Task directions | Find the line holding "88.89% of total" in the entries below. Give it again exactly, along with every line after it up to and including the line holding "126.59 TiB |".
___ Working data
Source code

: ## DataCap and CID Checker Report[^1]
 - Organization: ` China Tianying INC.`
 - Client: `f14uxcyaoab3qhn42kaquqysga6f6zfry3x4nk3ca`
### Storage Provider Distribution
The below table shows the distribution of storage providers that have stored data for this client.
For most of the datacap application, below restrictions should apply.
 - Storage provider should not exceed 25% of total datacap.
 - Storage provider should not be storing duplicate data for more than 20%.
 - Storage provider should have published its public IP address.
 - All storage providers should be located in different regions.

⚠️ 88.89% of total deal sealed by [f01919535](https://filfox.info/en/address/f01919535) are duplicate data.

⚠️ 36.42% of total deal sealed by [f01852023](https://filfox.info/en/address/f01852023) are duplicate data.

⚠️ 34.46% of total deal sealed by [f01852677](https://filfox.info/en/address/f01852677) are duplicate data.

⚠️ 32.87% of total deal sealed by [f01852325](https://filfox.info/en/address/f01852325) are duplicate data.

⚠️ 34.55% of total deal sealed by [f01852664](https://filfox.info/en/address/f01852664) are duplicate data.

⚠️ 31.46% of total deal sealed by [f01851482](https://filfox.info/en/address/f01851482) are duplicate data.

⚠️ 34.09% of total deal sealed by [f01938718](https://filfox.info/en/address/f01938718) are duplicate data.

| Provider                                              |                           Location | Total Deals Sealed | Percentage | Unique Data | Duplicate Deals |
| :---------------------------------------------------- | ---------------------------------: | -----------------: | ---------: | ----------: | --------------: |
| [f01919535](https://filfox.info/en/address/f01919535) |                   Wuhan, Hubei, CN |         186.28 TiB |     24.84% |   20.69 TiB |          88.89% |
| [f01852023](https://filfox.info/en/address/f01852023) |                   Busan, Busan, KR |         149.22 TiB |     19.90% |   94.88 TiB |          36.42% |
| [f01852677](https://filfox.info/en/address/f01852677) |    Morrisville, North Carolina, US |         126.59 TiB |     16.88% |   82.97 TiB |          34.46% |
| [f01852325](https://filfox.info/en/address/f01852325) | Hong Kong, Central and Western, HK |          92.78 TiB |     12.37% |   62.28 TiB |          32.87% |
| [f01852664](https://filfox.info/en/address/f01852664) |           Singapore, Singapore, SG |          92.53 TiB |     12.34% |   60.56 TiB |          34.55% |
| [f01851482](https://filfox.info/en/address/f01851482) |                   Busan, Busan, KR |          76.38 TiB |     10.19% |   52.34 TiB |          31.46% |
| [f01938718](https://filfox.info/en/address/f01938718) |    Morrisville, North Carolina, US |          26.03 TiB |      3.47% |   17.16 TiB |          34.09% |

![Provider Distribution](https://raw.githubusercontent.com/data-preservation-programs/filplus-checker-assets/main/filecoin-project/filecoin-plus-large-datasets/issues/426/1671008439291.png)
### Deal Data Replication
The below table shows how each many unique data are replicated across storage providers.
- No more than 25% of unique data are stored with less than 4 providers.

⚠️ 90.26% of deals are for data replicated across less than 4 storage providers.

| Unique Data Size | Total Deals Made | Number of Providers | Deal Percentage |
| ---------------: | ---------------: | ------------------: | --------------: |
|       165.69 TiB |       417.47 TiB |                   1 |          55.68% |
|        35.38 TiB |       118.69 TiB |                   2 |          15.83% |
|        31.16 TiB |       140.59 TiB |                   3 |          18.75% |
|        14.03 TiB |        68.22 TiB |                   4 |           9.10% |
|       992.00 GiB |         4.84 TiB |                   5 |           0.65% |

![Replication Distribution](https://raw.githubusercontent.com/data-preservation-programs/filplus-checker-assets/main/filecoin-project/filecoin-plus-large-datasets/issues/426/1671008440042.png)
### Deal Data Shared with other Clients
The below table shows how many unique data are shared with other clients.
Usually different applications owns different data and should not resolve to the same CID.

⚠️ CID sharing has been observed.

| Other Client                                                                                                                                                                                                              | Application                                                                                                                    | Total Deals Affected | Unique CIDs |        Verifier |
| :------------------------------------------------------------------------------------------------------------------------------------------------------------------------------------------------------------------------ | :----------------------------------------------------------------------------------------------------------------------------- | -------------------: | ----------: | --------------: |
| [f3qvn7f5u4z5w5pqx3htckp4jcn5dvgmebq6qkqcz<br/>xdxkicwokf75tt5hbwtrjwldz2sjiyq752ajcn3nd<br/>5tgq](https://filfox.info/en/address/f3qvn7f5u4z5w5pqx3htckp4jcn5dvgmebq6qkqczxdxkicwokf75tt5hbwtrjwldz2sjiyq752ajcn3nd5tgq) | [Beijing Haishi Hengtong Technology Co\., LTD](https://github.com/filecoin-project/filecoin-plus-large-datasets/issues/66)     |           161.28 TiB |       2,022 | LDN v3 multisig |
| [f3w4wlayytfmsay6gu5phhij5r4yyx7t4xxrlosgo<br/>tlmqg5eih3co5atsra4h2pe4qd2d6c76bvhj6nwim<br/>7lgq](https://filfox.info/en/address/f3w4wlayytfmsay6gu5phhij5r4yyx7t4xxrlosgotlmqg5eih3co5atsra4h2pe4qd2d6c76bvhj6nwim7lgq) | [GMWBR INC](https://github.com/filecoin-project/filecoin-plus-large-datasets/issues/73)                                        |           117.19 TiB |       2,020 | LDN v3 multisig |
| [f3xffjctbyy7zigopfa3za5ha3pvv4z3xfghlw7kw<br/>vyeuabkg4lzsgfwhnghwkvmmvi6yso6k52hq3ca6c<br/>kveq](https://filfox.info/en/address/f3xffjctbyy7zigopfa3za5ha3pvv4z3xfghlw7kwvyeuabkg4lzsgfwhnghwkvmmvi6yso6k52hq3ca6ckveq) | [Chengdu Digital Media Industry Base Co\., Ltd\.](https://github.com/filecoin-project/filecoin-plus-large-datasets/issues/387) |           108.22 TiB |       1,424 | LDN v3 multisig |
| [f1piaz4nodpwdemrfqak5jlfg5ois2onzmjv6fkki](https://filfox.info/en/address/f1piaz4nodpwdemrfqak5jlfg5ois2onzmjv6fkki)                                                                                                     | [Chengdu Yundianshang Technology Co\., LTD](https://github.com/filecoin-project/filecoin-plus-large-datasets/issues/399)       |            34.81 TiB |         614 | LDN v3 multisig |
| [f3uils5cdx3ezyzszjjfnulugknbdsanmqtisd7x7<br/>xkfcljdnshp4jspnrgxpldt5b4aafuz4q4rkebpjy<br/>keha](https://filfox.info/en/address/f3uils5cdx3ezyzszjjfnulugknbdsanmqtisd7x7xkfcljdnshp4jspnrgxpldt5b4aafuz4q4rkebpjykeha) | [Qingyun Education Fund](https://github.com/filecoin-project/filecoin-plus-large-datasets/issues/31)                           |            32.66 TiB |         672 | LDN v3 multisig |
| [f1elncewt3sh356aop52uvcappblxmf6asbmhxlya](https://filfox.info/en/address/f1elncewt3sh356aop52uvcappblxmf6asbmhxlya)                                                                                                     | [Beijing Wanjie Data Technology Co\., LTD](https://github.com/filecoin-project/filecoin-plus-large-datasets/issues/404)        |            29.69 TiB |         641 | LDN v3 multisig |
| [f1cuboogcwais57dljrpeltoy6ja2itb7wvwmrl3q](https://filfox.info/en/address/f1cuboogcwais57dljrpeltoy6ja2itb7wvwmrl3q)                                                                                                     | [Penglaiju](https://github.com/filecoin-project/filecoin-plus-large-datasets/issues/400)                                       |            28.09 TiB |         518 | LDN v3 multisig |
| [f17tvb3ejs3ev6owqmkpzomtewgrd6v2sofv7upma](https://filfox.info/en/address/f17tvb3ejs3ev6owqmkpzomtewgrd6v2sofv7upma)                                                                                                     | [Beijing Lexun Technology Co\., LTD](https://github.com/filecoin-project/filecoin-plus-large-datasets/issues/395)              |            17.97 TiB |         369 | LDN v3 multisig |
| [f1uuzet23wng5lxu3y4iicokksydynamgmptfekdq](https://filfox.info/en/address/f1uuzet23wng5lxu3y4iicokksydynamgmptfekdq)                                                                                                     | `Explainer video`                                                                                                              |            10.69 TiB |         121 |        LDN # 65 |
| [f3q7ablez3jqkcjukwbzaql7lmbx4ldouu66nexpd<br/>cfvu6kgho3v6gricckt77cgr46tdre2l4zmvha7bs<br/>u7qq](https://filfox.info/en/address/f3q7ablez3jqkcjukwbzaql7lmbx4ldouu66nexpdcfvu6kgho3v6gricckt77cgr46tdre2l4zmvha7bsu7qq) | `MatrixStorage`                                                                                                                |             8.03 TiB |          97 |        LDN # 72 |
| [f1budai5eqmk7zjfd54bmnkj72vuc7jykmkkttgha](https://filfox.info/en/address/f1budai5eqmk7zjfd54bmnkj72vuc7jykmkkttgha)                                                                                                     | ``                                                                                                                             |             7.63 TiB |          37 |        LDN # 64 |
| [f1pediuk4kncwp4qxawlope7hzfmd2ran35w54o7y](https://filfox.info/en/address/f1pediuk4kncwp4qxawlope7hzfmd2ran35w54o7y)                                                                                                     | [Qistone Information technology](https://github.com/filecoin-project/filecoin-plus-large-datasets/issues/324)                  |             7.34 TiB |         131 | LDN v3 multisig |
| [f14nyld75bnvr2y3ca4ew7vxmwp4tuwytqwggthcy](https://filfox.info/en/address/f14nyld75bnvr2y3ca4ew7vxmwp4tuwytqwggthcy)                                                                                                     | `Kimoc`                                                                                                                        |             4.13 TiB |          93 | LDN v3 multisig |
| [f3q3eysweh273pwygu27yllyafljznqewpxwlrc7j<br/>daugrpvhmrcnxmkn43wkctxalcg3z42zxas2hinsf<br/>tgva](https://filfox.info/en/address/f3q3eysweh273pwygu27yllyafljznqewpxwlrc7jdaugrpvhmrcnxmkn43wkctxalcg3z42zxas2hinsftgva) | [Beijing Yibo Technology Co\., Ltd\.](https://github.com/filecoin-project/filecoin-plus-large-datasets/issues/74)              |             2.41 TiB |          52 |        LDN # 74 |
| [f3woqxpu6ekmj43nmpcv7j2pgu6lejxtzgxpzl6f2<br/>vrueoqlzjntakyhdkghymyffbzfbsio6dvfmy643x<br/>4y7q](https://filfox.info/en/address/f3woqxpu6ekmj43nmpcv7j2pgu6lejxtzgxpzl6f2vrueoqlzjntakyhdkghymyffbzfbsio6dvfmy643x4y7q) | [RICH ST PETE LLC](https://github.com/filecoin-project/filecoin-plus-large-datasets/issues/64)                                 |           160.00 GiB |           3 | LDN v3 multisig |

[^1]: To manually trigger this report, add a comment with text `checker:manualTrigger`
______
Solution to this task |
⚠️ 88.89% of total deal sealed by [f01919535](https://filfox.info/en/address/f01919535) are duplicate data.

⚠️ 36.42% of total deal sealed by [f01852023](https://filfox.info/en/address/f01852023) are duplicate data.

⚠️ 34.46% of total deal sealed by [f01852677](https://filfox.info/en/address/f01852677) are duplicate data.

⚠️ 32.87% of total deal sealed by [f01852325](https://filfox.info/en/address/f01852325) are duplicate data.

⚠️ 34.55% of total deal sealed by [f01852664](https://filfox.info/en/address/f01852664) are duplicate data.

⚠️ 31.46% of total deal sealed by [f01851482](https://filfox.info/en/address/f01851482) are duplicate data.

⚠️ 34.09% of total deal sealed by [f01938718](https://filfox.info/en/address/f01938718) are duplicate data.

| Provider                                              |                           Location | Total Deals Sealed | Percentage | Unique Data | Duplicate Deals |
| :---------------------------------------------------- | ---------------------------------: | -----------------: | ---------: | ----------: | --------------: |
| [f01919535](https://filfox.info/en/address/f01919535) |                   Wuhan, Hubei, CN |         186.28 TiB |     24.84% |   20.69 TiB |          88.89% |
| [f01852023](https://filfox.info/en/address/f01852023) |                   Busan, Busan, KR |         149.22 TiB |     19.90% |   94.88 TiB |          36.42% |
| [f01852677](https://filfox.info/en/address/f01852677) |    Morrisville, North Carolina, US |         126.59 TiB |     16.88% |   82.97 TiB |          34.46% |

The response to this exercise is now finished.